> _Problem to work on_: Here is a block of records. Copy every line in it that includes "href".

> _Data for this exercise_:
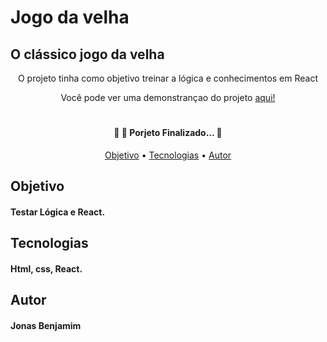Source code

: # Jogo da velha

## O clássico jogo da velha
<p align="center">O projeto tinha como objetivo treinar a lógica e conhecimentos em React</p>

<p align="center"> Você pode ver uma demonstrançao do projeto <a href=https://tic-hash.netlify.app/"> aqui! <a/>
	
# 


<h4 align="center"> 
	🚧 🚀 Porjeto Finalizado...  🚧
  </h4>



<p align="center">
 <a href="#objetivo">Objetivo</a> • 
 <a href="#tecnologias">Tecnologias</a> •  
 <a href="#autor">Autor</a>
</p>


  
  ## Objetivo 
  
  #### Testar Lógica e React.
  
  ## Tecnologias
  
  #### Html, css, React.
  
  ## Autor
  
  #### Jonas Benjamim
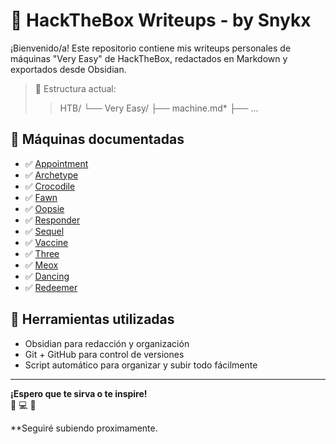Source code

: # 🧠 HackTheBox Writeups - by Snykx

¡Bienvenido/a! Este repositorio contiene mis writeups personales de máquinas "Very Easy" de HackTheBox, redactados en Markdown y exportados desde Obsidian.

> 📁 Estructura actual:
>> HTB/
└── Very Easy/
├── machine.md*
├── ...



## 📌 Máquinas documentadas

- ✅ [Appointment](HTB/Very%20Easy/Appointment.md)
- ✅ [Archetype](HTB/Very%20Easy/Archetype.md)
- ✅ [Crocodile](HTB/Very%20Easy/Crocodile.md)
- ✅ [Fawn](HTB/Very%20Easy/Fawn.md)
- ✅ [Oopsie](HTB/Very%20Easy/Oopsie.md)
- ✅ [Responder](HTB/Very%20Easy/Responder.md)
- ✅ [Sequel](HTB/Very%20Easy/Sequel.md)
- ✅ [Vaccine](HTB/Very%20Easy/Vaccine.md)
- ✅ [Three](HTB/Very%20Easy/Three.md)
- ✅ [Meox](HTB/Very%20Easy/Meox.md)
- ✅ [Dancing](HTB/Very%20Easy/Dancing.md)
- ✅ [Redeemer](HTB/Very%20Easy/Redeemer.md)

## 📂 Herramientas utilizadas

- Obsidian para redacción y organización
- Git + GitHub para control de versiones
- Script automático para organizar y subir todo fácilmente

---

**¡Espero que te sirva o te inspire!**  
🧠 💻 🐚  

**Seguiré subiendo proximamente.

> _Answer to this exercise_:
<p align="center"> Você pode ver uma demonstrançao do projeto <a href=https://tic-hash.netlify.app/"> aqui! <a/>
 <a href="#objetivo">Objetivo</a> • 
 <a href="#tecnologias">Tecnologias</a> •  
 <a href="#autor">Autor</a>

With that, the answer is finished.